### MATERIAL FOR THIS EXERCISE
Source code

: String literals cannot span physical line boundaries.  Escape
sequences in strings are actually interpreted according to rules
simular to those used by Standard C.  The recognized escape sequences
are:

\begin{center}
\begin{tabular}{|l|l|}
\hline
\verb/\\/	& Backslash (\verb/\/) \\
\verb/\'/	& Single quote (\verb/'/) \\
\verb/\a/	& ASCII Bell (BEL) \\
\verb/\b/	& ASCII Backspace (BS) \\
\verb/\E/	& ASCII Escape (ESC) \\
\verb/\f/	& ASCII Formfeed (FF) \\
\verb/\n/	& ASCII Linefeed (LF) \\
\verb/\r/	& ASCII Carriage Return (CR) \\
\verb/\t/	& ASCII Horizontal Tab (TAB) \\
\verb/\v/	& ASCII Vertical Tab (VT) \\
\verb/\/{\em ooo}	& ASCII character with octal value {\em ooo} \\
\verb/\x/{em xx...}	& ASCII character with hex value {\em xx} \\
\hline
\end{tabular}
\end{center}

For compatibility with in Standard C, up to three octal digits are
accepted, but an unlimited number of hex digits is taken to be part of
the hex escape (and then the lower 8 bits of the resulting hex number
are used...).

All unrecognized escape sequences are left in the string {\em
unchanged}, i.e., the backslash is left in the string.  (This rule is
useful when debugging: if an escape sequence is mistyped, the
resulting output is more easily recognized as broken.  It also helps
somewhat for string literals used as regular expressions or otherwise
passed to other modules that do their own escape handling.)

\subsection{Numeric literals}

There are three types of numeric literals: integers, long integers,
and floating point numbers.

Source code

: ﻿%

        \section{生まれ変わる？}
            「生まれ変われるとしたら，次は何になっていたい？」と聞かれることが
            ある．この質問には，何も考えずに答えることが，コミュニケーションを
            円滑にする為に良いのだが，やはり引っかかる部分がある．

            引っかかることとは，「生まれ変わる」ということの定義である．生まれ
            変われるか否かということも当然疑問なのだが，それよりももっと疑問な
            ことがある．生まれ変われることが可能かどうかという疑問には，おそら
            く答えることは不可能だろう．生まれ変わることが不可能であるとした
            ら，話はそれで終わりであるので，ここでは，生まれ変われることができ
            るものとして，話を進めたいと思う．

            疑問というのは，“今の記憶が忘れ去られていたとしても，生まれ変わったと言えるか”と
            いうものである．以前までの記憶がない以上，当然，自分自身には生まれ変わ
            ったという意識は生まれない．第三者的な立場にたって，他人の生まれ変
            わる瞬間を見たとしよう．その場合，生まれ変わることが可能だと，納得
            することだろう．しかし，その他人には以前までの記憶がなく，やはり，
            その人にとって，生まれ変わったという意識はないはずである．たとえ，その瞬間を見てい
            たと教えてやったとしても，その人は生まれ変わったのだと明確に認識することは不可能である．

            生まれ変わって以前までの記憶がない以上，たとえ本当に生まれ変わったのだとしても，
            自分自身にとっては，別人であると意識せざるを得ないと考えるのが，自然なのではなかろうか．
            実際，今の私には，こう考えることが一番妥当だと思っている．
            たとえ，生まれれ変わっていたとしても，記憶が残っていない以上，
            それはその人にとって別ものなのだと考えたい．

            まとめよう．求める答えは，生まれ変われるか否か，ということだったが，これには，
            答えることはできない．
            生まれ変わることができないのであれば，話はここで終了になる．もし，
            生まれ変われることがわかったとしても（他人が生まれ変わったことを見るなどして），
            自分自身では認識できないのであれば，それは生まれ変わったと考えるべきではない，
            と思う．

### WHAT THE TASK REQUIRES
Show the lines of the data that hold the word "value".

### TASK SOLUTION
\verb/\/{\em ooo}	& ASCII character with octal value {\em ooo} \\
\verb/\x/{em xx...}	& ASCII character with hex value {\em xx} \\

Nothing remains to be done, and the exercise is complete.